Pada 4 Juli 2026, KPK menyebut uang dalam amplop untuk Menhut Raja Juli Antoni diklaim berasal dari SHU KUD. Masalahnya, itu baru cerita dari satu pihak.

Pada Sabtu dini hari, 4 Juli 2026, Pelaksana Tugas Direktur Penyidikan KPK Achmad Taufik Husein mengungkap penjelasan Suhardiman Amby mengenai asal uang dalam amplop yang dibawanya ke Kementerian Kehutanan.
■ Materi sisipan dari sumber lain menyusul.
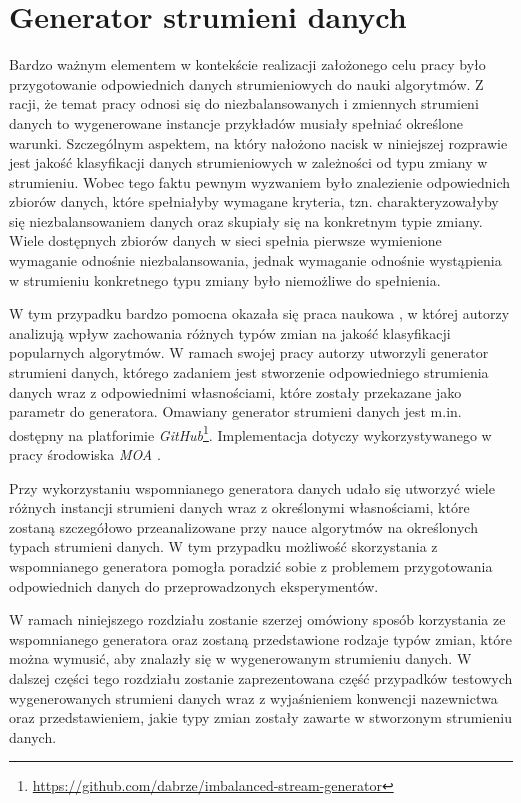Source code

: \chapter{Generator strumieni danych}
\label{Chapter:Generator}

\noindent Bardzo ważnym elementem w kontekście realizacji założonego celu pracy było przygotowanie odpowiednich danych strumieniowych do nauki algorytmów. Z racji, że temat pracy odnosi się do niezbalansowanych i zmiennych strumieni danych to wygenerowane instancje przykładów musiały spełniać określone warunki. Szczególnym aspektem, na który nałożono nacisk w niniejszej rozprawie jest jakość klasyfikacji danych strumieniowych w zależności od typu zmiany w strumieniu. Wobec tego faktu pewnym wyzwaniem było znalezienie odpowiednich zbiorów danych, które spełniałyby wymagane kryteria, tzn. charakteryzowałyby się niezbalansowaniem danych oraz skupiały się na konkretnym typie zmiany. Wiele dostępnych zbiorów danych w sieci spełnia pierwsze wymienione wymaganie odnośnie niezbalansowania, jednak wymaganie odnośnie wystąpienia w strumieniu konkretnego typu zmiany było niemożliwe do spełnienia.

W tym przypadku bardzo pomocna okazała się praca naukowa \cite{Article:TypyPrzykladow}, w której autorzy analizują wpływ zachowania różnych typów zmian na jakość klasyfikacji popularnych algorytmów. W ramach swojej pracy autorzy utworzyli generator strumieni danych, którego zadaniem jest stworzenie odpowiedniego strumienia danych wraz z odpowiednimi własnościami, które zostały przekazane jako parametr do generatora. Omawiany generator strumieni danych jest m.in. dostępny na platforimie \textit{GitHub}\footnote{\url{https://github.com/dabrze/imbalanced-stream-generator}}. Implementacja dotyczy wykorzystywanego w pracy środowiska \textit{MOA} \cite{Article:MOA}.

Przy wykorzystaniu wspomnianego generatora danych udało się utworzyć wiele różnych instancji strumieni danych wraz z określonymi własnościami, które zostaną szczegółowo przeanalizowane przy nauce algorytmów na określonych typach strumieni danych. W tym przypadku możliwość skorzystania z wspomnianego generatora pomogła poradzić sobie z problemem przygotowania odpowiednich danych do przeprowadzonych eksperymentów.

W ramach niniejszego rozdziału zostanie szerzej omówiony sposób korzystania ze wspomnianego generatora oraz zostaną przedstawione rodzaje typów zmian, które można wymusić, aby znalazły się w wygenerowanym strumieniu danych. W dalszej części tego rozdziału zostanie zaprezentowana część przypadków testowych wygenerowanych strumieni danych wraz z wyjaśnieniem konwencji nazewnictwa oraz przedstawieniem, jakie typy zmian zostały zawarte w stworzonym strumieniu danych.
Menurut Suhardiman, uang itu berasal dari sisa hasil usaha KUD. Jalurnya disebut cukup produktif: dikumpulkan bendahara, diserahkan kepada staf bupati, lalu dibawa bupati untuk pengurusan rekomendasi ke kementerian.

Selama ini, SHU biasanya dibahas dalam rapat anggota tahunan dan dibagikan kepada anggota. Pada 4 Juli 2026, ia mendadak mendapat kemungkinan fungsi baru: ikut menempuh perjalanan dinas dalam bentuk amplop.

Tapi KPK mengingatkan, keterangan tersebut baru datang dari Suhardiman sebagai tersangka. Artinya, SHU belum resmi naik kelas menjadi biaya pengurusan rekomendasi. Penyidik masih perlu memeriksa saksi dan bukti lain.

Amplop Tertinggal Sejak 2 Juni

Kronologi amplop bermula pada 2 Juni 2026. Raja Juli Antoni menerima audiensi resmi Suhardiman di Kantor Kementerian Kehutanan. Seusai pertemuan, menurut Raja Juli, ada amplop tertinggal di ruang audiensi.

Dalam konferensi pers pada Kamis, 2 Juli 2026, Raja Juli mengatakan dirinya baru mengetahui amplop itu setelah Suhardiman meninggalkan ruangan. Ia mengaku langsung memerintahkan ajudannya mengembalikan amplop tanpa membuka isinya.

Namun, amplop tersebut baru kembali sepuluh hari kemudian, pada 12 Juni 2026. Alasannya, jadwal ajudan belum memungkinkan. Rupanya, satu amplop membutuhkan manajemen waktu yang lebih rumit daripada agenda audiensi awalnya.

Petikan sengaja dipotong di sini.